A bill that would allow Indiana's industries that use one megawatt or more of electricity to pull out of the state's energy-efficiency program passed an Indiana House committee Wednesday despite warnings by its opponents that the measure would undermine the 2-year-old program.
The House Utilities and Energy Committee passed the bill on a 10-2 vote, sending it to the full House for consideration. The Indiana Senate had approved the measure Feb. 3.
The bill targets the Energizing Indiana program that began in 2012 under former Gov. Mitch Daniels' administration and is funded by fees that residential, commercial and industrial users pay on their monthly electricity bills.
That money finances the program's energy efficiency home assessments, low-income home weatherizations, energy efficiency lighting discounts and other cost-cutting efforts that have saved enough energy to power nearly 74,000 Indiana homes in the past two year, according to the program's website.
The bill's sponsor, state Sen. Jim Merritt, R-Indianapolis, told the committee the program's fees had made it more difficult for the state to compete with other states in attracting new industries. He also said that while residential and commercial customers were benefiting from the program's offerings, only about 18 percent of Indiana's industries have taken part in any of those.
Merritt also said the program is unfair to industries because many of them are already paying for sophisticated in-house programs focused on cutting energy use and pursuing other efficiencies.
"I feel strongly that this will allow us to compete, that this will stop the industrials from possibly paying twice for efficiency," he told the panel.
But representatives of environmental and citizens groups testified that the bill would gut the Energizing Indiana program just as it was showing results. They urged the panel to convert the legislation to a summer study committee measure, arguing that the proposal needed much more study.
Jesse Kharbanda, executive director of the Hoosier Environmental Council, told the panel the bill would discriminate against residential and commercial power users by allowing only certain industries to leave the program and stop paying the monthly fees, thereby draining resources from the program. He said the measure "goes against the grain" of policies other industrial Midwestern states have embraced.
"This is very significant policy change effectively dismantling the flagship clean energy program of the undeniably pro-business Gov. Mitch Daniels," Kharbanda said. "… This is a decision that ought not to be rushed."
Jodi Perras, director of the Sierra Club's Beyond Coal campaign in Indiana, said an analysis has shown that in its first year Energizing Indiana saved $2 overall for every $1 spent on energy efficiency, while its commercial and industrial program had saved $3.19 for every $1 spent.
She said energy efficiency programs like Indiana's cost about a third of what a new power plant costs and help reduce the need for new plants by cutting energy demand.
"So if you're concerned about the high cost of electricity, this is about the worst thing you can do," Perras said of the bill. "Without energy efficiency, we will be building new, expensive power plants or keeping older, inefficient plants running when they do not need to be."

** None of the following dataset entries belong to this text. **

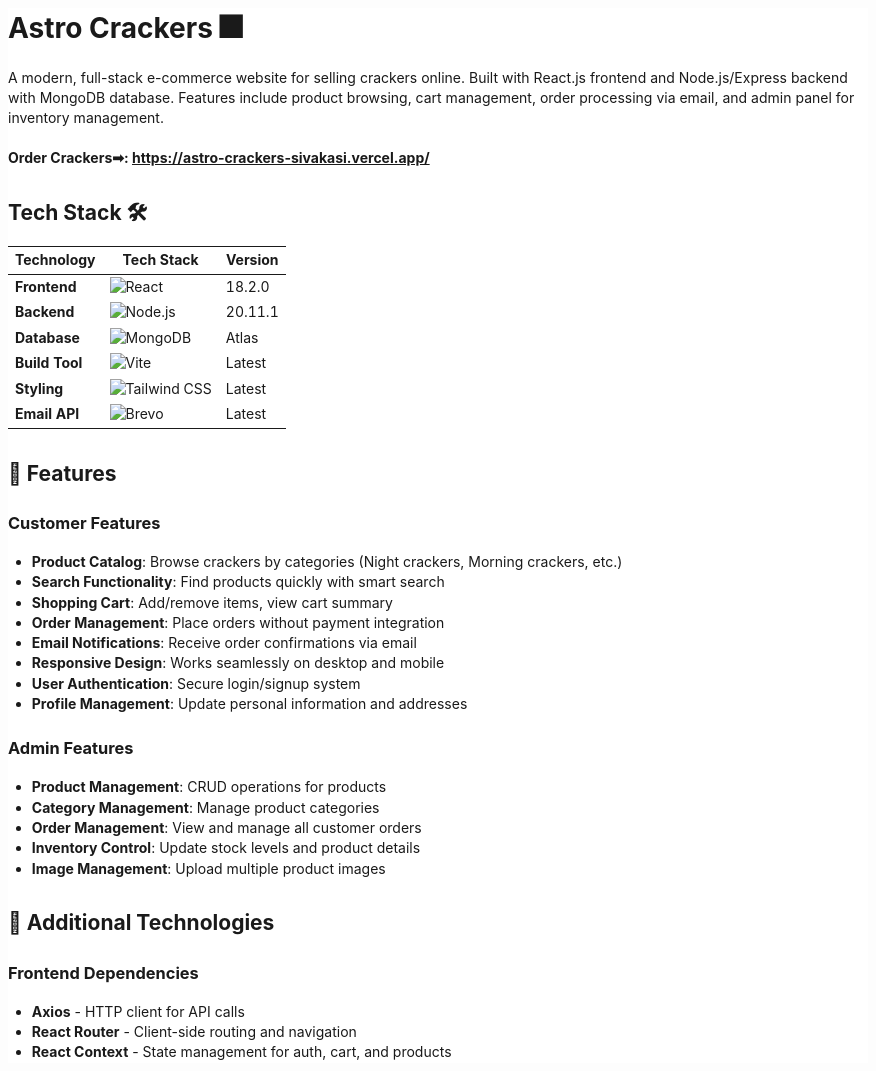 # Astro Crackers 🎆

A modern, full-stack e-commerce website for selling crackers online. Built with React.js frontend and Node.js/Express backend with MongoDB database. Features include product browsing, cart management, order processing via email, and admin panel for inventory management.

#### Order Crackers➡: https://astro-crackers-sivakasi.vercel.app/

## Tech Stack 🛠

| Technology | Tech Stack | Version |
|------------|------------|---------|
| **Frontend** | ![React](https://img.shields.io/badge/REACT-61DAFB?style=for-the-badge&logo=react&logoColor=black) | 18.2.0 |
| **Backend** | ![Node.js](https://img.shields.io/badge/NODE.JS-339933?style=for-the-badge&logo=node.js&logoColor=white) | 20.11.1 |
| **Database** | ![MongoDB](https://img.shields.io/badge/MONGODB-47A248?style=for-the-badge&logo=mongodb&logoColor=white) | Atlas |
| **Build Tool** | ![Vite](https://img.shields.io/badge/VITE-646CFF?style=for-the-badge&logo=vite&logoColor=white) | Latest |
| **Styling** | ![Tailwind CSS](https://img.shields.io/badge/Tailwind%20CSS-06B6D4?style=for-the-badge&logo=tailwind-css&logoColor=white) | Latest |
| **Email API** | ![Brevo](https://img.shields.io/badge/Brevo-FF6B6B?style=for-the-badge&logo=sendinblue&logoColor=white) | Latest |

## 🚀 Features

### Customer Features
- **Product Catalog**: Browse crackers by categories (Night crackers, Morning crackers, etc.)
- **Search Functionality**: Find products quickly with smart search
- **Shopping Cart**: Add/remove items, view cart summary
- **Order Management**: Place orders without payment integration
- **Email Notifications**: Receive order confirmations via email
- **Responsive Design**: Works seamlessly on desktop and mobile
- **User Authentication**: Secure login/signup system
- **Profile Management**: Update personal information and addresses

### Admin Features
- **Product Management**: CRUD operations for products
- **Category Management**: Manage product categories
- **Order Management**: View and manage all customer orders
- **Inventory Control**: Update stock levels and product details
- **Image Management**: Upload multiple product images

## 🔧 Additional Technologies

### Frontend Dependencies
- **Axios** - HTTP client for API calls
- **React Router** - Client-side routing and navigation
- **React Context** - State management for auth, cart, and products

Several manufacturers and members of business groups, including the Indiana Chamber of Commerce, testified in favor of the legislation.
Tim Rushenberg, vice president for governmental affairs and tax policy for the Indiana Manufacturers Association, urged the panel to pass the bill, saying the program had created a new burden by boosting industries' electricity bills between 1 percent and 3 percent.
"This is a lot of money. This is an expensive program," he said.